Wohl nicht weniger als 151 historisierende Initialen sollten ursprünglich die Handschrift schmücken - 67 sind heute bekannt: "C'est un cycle enluminé considérable, contre lequel peu de pontificaux peuvent rivaliser" (205). Vier Künstler bzw. vier unterschiedliche Ateliers arbeiteten an der Handschrift (graphisch wird dies S. 250 eindrucksvoll illustriert). Nadal geht aber nicht nur auf die Spezifika der vier Ateliers, sondern auch auf ihre Vorbilder und auf die gegenseitigen Abhängigkeiten ein. Trotz deren unterschiedlicher stilistischer Prägungen präsentiert sich die Handschrift als Werk aus einem Guss, in dem zwar jeder seinen eigenen Teil gestaltete, dabei aber stets das große Ganze im Auge behielt. Die Namen der Künstler sind nicht bekannt, weshalb man sich mit Hilfskonstruktion der Art "Maître de Pierre de Saint-Martial" zufrieden geben muss. Ein aus Katalonien stammender Miniaturist demonstrierte sein Können insbesondere in der Ausgestaltung der Ranken und Grotesken an den Seitenrändern. Die einzelnen Charakteristika der Miniaturisten analysiert Nadal gekonnt und aufgrund der beigegebenen Schwarz-Weiß Abbildungen ist das Ganze auch sehr gut nachvollziehbar. Von der Qualität des Bildschmucks kann man sich des Weiteren anhand von 39 hochwertigen Farbabbildungen am Ende des Bandes überzeugen.

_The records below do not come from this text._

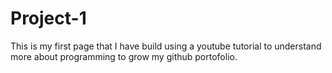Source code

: # Project-1

This is my first page that I have build using a youtube tutorial to understand more about programming
to grow my github portofolio.
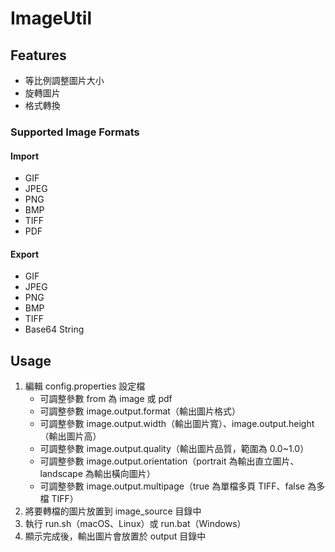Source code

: ImageUtil
=========
## Features
* 等比例調整圖片大小
* 旋轉圖片
* 格式轉換

### Supported Image Formats
#### Import
* GIF
* JPEG
* PNG
* BMP
* TIFF
* PDF

#### Export
* GIF
* JPEG
* PNG
* BMP
* TIFF
* Base64 String

## Usage
1. 編輯 config.properties 設定檔
   * 可調整參數 from 為 image 或 pdf
   * 可調整參數 image.output.format（輸出圖片格式）
   * 可調整參數 image.output.width（輸出圖片寬）、image.output.height（輸出圖片高）
   * 可調整參數 image.output.quality（輸出圖片品質，範圍為 0.0~1.0）
   * 可調整參數 image.output.orientation（portrait 為輸出直立圖片、landscape 為輸出橫向圖片）
   * 可調整參數 image.output.multipage（true 為單檔多頁 TIFF、false 為多檔 TIFF）
2. 將要轉檔的圖片放置到 image_source 目錄中
3. 執行 run.sh（macOS、Linux）或 run.bat（Windows）
4. 顯示完成後，輸出圖片會放置於 output 目錄中
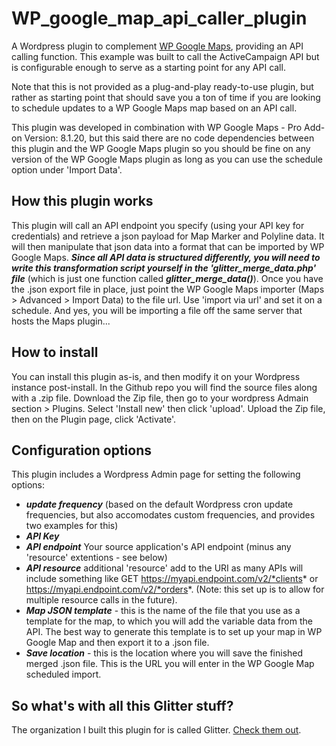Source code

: # WP_google_map_api_caller_plugin
A Wordpress plugin to complement [WP Google Maps](https://www.wpgmaps.com/), providing an API calling function.  This example was built to call the ActiveCampaign API but is configurable enough to serve as a starting point for any API call.

Note that this is not provided as a plug-and-play ready-to-use plugin, but rather as starting point that should save you a ton of time if you are looking to schedule updates to a WP Google Maps map based on an API call.

This plugin was developed in combination with WP Google Maps - Pro Add-on Version: 8.1.20, but this said there are no code dependencies between this plugin and the WP Google Maps plugin so you should be fine on any version of the WP Google Maps plugin as long as you can use the schedule option under 'Import Data'.

## How this plugin works
This plugin will call an API endpoint you specify (using your API key for credentials) and retrieve a json payload for Map Marker and Polyline data.
It will then manipulate that json data into a format that can be imported by WP Google Maps. ***Since all API data is structured differently, you will need to write this transformation script yourself in the 'glitter_merge_data.php' file*** (which is just one function called ***glitter_merge_data()***).
Once you have the .json export file in place, just point the WP Google Maps importer (Maps > Advanced > Import Data) to the file url.  Use 'import via url' and set it on a schedule.  And yes, you will be importing a file off the same server that hosts the Maps plugin...

## How to install
You can install this plugin as-is, and then modify it on your Wordpress instance post-install.  In the Github repo you will find the source files along with a .zip file.  Download the Zip file, then go to your wordpress Admain section > Plugins.  Select 'Install new' then click 'upload'.  Upload the Zip file, then on the Plugin page, click 'Activate'.

## Configuration options
This plugin includes a Wordpress Admin page for setting the following options:
- ***update frequency*** (based on the default Wordpress cron update frequencies, but also accomodates custom frequencies, and provides two examples for this)
- ***API Key***
- ***API endpoint***  Your source application's API endpoint (minus any 'resource' extentions - see below)
-  ***API resource*** additional 'resource' add to the URI as many APIs will include something like GET https://myapi.endpoint.com/v2/*clients* or https://myapi.endpoint.com/v2/*orders*.  (Note: this set up is to allow for multiple resource calls in the future).
- ***Map JSON template*** - this is the name of the file that you use as a template for the map, to which you will add the variable data from the API.  The best way to generate this template is to set up your map in WP Google Map and then export it to a .json file.
- ***Save location*** - this is the location where you will save the finished merged .json file.  This is the URL you will enter in the WP Google Map scheduled import.

## So what's with all this Glitter stuff?
The organization I built this plugin for is called Glitter. [Check them out](https://getglitterapp.com).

Auf den Haupttext folgen einige illustrierende Anhänge (I. Vita des Bischofs in Stichpunkten; II. Beschreibung der erhaltenen Handschriften aus seinem Besitz; III. Beschreibung seiner in Gerona verwahrten Handschriften; IV. vergleichende Schaubilder der in Narbonne gebräuchlichen liturgischen Kalender; V. Index der im Pontifikale genannten Feste), an die sich Indices der Personen- und Familiennamen und der mittelalterlichen Handschriften anschließen. Für das Literaturverzeichnis gilt leider: Germanica non leguntur.
Vorliegender Band präsentiert auf überzeugende Art und Weise die Geschichte einer Handschrift ebenso wie die ihres Auftraggebers und der Zeit, in der er sich bewegte: " [...] l'histoire d'un seul homme et de son manuscrit devient le reflet toujours intact d'un temps qui alliait étroitement l'art, le sacré et le pouvoir." (315) Obwohl kunstgeschichtlich konzipiert, richtet sich die Arbeit auch an Historiker, vor allem an solche, die sich mit dem Phänomen des Avignonesischen Papsttums auseinandersetzen. Sie werden aus der Lektüre des Bandes reichen Gewinn davontragen.